Recorded data
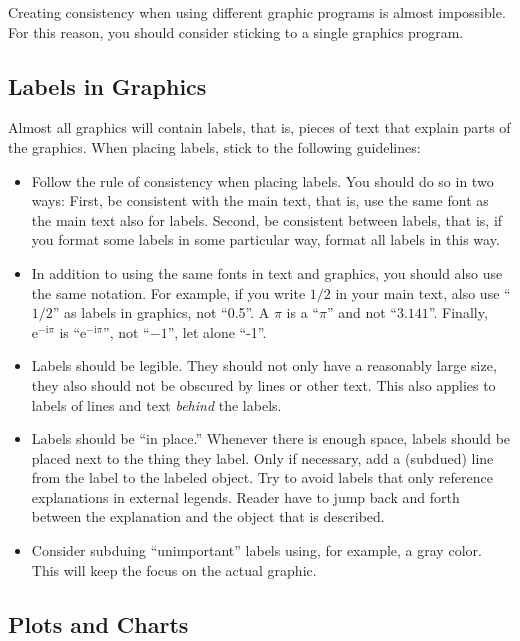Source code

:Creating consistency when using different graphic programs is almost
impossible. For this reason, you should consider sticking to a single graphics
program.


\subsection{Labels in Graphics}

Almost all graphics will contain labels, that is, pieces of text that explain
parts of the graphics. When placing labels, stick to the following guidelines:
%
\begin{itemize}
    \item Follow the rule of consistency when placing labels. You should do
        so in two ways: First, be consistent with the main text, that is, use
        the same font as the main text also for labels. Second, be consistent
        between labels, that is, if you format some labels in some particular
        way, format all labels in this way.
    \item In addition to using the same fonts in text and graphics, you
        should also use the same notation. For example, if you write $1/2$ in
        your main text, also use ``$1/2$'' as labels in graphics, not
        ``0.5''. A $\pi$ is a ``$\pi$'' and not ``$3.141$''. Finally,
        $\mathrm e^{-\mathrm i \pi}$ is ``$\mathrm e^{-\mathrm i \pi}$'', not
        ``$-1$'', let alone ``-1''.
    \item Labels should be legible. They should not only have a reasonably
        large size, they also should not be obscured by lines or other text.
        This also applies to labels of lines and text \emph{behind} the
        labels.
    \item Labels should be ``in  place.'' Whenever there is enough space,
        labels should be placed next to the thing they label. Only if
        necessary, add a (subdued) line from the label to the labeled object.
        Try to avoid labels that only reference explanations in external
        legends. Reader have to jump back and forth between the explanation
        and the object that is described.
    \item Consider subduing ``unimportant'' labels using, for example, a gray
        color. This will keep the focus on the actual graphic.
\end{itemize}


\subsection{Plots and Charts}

§ Problem details: Each record above should be restated word for word. The pictures should not appear.

§ Answer to this task:
Source code

:Creating consistency when using different graphic programs is almost
impossible. For this reason, you should consider sticking to a single graphics
program.


\subsection{Labels in Graphics}

Almost all graphics will contain labels, that is, pieces of text that explain
parts of the graphics. When placing labels, stick to the following guidelines:
%
\begin{itemize}
    \item Follow the rule of consistency when placing labels. You should do
        so in two ways: First, be consistent with the main text, that is, use
        the same font as the main text also for labels. Second, be consistent
        between labels, that is, if you format some labels in some particular
        way, format all labels in this way.
    \item In addition to using the same fonts in text and graphics, you
        should also use the same notation. For example, if you write $1/2$ in
        your main text, also use ``$1/2$'' as labels in graphics, not
        ``0.5''. A $\pi$ is a ``$\pi$'' and not ``$3.141$''. Finally,
        $\mathrm e^{-\mathrm i \pi}$ is ``$\mathrm e^{-\mathrm i \pi}$'', not
        ``$-1$'', let alone ``-1''.
    \item Labels should be legible. They should not only have a reasonably
        large size, they also should not be obscured by lines or other text.
        This also applies to labels of lines and text \emph{behind} the
        labels.
    \item Labels should be ``in  place.'' Whenever there is enough space,
        labels should be placed next to the thing they label. Only if
        necessary, add a (subdued) line from the label to the labeled object.
        Try to avoid labels that only reference explanations in external
        legends. Reader have to jump back and forth between the explanation
        and the object that is described.
    \item Consider subduing ``unimportant'' labels using, for example, a gray
        color. This will keep the focus on the actual graphic.
\end{itemize}


\subsection{Plots and Charts}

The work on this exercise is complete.